__WORK ITEM__
Could you tally the lines of the entries that carry the string "https"? Reply with the number and nothing more.

__DATA SHOWN__

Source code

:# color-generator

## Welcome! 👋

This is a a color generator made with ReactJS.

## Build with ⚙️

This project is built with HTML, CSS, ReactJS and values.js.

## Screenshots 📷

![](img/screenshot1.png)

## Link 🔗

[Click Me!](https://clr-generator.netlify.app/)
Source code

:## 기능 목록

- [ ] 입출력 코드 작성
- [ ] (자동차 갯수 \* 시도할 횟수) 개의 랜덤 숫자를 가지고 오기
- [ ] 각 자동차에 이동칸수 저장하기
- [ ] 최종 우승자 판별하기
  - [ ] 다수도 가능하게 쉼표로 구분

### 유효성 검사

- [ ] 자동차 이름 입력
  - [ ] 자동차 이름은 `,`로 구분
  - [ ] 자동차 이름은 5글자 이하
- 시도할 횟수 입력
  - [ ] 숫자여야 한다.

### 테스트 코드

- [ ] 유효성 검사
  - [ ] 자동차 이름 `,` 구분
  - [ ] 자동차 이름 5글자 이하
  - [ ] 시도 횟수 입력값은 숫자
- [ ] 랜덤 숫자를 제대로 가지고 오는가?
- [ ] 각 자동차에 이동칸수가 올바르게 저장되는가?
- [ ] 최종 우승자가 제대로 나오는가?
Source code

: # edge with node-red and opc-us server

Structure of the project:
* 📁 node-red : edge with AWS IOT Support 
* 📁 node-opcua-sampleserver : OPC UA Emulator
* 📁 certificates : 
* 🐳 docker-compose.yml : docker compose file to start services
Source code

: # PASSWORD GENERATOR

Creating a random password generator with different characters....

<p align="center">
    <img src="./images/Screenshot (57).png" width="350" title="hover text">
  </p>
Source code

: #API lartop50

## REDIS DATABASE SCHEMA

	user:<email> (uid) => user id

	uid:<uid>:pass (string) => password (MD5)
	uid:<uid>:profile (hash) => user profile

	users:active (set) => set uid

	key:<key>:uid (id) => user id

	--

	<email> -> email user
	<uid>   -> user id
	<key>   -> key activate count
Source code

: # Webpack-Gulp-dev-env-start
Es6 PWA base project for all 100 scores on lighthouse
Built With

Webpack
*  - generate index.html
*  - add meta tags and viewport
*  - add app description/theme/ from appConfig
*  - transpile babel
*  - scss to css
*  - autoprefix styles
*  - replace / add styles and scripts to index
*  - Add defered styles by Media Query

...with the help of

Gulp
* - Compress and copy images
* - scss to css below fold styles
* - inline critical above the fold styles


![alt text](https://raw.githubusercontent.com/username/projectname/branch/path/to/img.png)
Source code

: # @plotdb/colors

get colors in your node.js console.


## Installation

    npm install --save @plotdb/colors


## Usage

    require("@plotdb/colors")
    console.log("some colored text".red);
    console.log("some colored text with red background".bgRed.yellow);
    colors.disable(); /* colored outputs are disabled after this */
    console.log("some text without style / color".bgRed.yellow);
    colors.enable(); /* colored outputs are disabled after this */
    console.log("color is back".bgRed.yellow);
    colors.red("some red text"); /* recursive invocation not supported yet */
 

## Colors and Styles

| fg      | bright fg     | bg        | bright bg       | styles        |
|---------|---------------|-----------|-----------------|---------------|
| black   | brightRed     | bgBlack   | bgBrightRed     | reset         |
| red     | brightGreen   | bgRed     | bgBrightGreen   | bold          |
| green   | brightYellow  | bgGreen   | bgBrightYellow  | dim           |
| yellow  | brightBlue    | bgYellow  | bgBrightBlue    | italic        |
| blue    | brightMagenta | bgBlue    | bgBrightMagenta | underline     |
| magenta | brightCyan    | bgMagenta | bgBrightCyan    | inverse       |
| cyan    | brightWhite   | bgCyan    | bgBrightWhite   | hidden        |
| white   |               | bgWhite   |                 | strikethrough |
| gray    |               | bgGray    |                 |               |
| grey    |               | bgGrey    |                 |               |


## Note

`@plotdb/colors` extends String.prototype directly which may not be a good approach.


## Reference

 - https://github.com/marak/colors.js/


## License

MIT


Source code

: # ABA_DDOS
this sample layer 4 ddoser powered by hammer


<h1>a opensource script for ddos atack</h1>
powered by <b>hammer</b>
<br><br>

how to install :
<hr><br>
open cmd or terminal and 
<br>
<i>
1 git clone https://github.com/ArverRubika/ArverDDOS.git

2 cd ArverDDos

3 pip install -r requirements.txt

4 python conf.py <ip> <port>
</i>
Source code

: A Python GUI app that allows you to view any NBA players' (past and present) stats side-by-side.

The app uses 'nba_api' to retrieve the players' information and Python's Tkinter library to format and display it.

__ANSWER SECTION__
4